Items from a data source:
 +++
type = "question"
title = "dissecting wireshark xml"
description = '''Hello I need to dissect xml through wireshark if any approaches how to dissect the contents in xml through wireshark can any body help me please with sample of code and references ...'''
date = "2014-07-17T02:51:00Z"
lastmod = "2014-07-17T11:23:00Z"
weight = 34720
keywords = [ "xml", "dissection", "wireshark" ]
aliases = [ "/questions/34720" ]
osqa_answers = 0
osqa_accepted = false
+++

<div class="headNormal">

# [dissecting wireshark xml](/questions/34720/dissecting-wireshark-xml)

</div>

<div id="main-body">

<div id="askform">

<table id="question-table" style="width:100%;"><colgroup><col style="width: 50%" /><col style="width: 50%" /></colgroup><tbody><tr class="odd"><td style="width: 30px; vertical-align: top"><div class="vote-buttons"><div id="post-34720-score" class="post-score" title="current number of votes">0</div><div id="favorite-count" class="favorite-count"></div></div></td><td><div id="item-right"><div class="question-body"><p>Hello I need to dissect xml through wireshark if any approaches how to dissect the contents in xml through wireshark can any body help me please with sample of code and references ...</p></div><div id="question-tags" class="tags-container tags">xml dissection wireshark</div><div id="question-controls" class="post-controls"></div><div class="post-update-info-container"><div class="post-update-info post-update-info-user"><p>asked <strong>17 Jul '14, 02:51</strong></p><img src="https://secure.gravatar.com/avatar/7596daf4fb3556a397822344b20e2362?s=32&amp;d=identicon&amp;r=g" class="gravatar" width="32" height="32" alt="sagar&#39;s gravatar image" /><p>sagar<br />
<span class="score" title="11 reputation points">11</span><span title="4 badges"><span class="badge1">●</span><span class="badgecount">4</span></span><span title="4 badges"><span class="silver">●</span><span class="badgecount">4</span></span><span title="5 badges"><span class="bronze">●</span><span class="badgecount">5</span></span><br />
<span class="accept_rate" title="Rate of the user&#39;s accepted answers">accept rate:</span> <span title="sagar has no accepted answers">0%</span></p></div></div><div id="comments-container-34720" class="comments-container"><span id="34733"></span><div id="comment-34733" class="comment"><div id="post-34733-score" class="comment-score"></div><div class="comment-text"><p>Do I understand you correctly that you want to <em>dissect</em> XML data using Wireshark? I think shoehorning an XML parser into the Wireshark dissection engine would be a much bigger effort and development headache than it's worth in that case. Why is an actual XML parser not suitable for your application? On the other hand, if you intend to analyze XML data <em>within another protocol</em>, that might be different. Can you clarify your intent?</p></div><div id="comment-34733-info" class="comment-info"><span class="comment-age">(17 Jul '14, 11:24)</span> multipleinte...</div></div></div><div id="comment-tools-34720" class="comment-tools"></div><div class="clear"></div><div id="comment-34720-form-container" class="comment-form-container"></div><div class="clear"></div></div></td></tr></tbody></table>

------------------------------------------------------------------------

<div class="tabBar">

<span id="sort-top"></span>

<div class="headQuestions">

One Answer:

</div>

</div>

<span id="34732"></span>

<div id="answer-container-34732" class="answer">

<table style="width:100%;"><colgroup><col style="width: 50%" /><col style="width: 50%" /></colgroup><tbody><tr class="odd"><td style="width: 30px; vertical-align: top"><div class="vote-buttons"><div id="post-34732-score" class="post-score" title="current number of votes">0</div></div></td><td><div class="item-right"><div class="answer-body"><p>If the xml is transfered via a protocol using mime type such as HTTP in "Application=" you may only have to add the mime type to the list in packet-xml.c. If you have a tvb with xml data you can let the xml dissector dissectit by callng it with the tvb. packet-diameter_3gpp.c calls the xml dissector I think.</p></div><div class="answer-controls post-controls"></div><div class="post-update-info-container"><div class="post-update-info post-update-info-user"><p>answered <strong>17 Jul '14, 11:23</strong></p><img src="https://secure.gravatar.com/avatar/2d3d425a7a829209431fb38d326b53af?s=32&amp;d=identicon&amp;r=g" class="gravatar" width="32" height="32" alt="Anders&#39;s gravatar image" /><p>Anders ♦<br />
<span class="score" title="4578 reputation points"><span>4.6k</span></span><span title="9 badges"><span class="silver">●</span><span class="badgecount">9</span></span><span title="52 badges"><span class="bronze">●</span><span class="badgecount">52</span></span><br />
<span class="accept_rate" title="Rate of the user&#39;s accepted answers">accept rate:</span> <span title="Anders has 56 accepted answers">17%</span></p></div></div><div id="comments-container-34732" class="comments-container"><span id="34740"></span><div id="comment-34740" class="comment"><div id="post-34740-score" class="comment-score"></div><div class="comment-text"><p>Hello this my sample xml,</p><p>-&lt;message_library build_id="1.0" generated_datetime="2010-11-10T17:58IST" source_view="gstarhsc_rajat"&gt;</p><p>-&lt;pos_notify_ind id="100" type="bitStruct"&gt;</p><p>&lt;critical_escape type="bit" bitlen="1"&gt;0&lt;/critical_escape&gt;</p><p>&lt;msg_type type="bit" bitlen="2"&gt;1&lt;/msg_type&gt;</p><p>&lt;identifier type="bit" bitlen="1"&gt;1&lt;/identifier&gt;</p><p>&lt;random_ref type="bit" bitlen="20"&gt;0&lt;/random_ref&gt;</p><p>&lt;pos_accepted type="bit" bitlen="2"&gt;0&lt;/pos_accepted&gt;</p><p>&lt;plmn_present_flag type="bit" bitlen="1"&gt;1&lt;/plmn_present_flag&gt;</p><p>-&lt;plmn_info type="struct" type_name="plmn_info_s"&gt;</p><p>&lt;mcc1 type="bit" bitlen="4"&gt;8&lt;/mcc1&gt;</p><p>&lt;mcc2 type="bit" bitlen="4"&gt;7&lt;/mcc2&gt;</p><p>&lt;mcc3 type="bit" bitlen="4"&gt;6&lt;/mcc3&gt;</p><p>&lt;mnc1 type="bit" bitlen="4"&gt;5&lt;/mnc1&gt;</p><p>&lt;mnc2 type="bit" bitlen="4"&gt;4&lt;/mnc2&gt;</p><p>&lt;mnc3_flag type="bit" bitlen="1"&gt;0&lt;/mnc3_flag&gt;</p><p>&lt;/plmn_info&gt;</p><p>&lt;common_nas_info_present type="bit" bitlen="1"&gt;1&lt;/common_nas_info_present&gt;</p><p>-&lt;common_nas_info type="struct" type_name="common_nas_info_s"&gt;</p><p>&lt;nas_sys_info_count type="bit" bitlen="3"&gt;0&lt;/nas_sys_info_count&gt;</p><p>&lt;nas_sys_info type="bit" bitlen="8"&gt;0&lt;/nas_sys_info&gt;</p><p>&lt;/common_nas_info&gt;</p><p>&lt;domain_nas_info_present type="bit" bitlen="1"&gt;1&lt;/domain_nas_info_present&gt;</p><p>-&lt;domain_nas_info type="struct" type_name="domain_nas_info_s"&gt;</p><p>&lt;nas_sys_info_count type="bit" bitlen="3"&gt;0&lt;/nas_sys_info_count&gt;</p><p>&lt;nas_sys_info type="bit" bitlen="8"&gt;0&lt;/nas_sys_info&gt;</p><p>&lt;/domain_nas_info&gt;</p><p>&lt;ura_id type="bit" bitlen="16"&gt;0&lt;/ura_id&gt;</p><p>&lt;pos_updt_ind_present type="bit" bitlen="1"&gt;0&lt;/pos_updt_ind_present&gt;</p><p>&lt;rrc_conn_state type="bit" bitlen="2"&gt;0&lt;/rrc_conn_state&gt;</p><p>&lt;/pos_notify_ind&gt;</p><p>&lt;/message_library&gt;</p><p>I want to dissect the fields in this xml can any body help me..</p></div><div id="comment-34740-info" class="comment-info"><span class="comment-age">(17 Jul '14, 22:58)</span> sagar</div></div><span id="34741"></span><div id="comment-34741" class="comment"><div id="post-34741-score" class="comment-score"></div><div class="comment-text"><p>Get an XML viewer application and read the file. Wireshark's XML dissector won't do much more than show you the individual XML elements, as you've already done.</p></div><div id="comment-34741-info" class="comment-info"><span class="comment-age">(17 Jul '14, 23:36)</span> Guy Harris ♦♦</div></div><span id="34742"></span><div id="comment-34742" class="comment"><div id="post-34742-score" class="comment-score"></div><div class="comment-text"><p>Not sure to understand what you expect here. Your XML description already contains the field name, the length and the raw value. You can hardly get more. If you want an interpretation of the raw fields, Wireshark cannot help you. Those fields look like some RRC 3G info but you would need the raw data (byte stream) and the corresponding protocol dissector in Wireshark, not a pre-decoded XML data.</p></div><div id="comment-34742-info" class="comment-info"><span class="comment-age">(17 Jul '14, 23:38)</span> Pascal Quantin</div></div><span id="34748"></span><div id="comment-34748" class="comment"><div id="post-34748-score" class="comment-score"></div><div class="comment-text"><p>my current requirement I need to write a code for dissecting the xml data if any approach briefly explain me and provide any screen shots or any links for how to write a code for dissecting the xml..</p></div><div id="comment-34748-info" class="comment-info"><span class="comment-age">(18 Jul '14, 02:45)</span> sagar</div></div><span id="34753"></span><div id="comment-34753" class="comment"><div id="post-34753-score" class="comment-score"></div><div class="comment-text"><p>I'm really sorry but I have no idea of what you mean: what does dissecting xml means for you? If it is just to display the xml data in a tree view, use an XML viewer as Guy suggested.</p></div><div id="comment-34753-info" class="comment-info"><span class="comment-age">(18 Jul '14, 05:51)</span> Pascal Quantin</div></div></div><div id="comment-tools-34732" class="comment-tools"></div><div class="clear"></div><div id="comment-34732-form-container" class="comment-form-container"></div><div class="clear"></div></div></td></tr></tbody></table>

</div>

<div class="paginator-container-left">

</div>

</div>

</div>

WORK REQUEST: Extract all lines from the data in which "reputation" is found.

OUTPUT OF THE EXERCISE:
<span class="score" title="11 reputation points">11</span><span title="4 badges"><span class="badge1">●</span><span class="badgecount">4</span></span><span title="4 badges"><span class="silver">●</span><span class="badgecount">4</span></span><span title="5 badges"><span class="bronze">●</span><span class="badgecount">5</span></span><br />
<span class="score" title="4578 reputation points"><span>4.6k</span></span><span title="9 badges"><span class="silver">●</span><span class="badgecount">9</span></span><span title="52 badges"><span class="bronze">●</span><span class="badgecount">52</span></span><br />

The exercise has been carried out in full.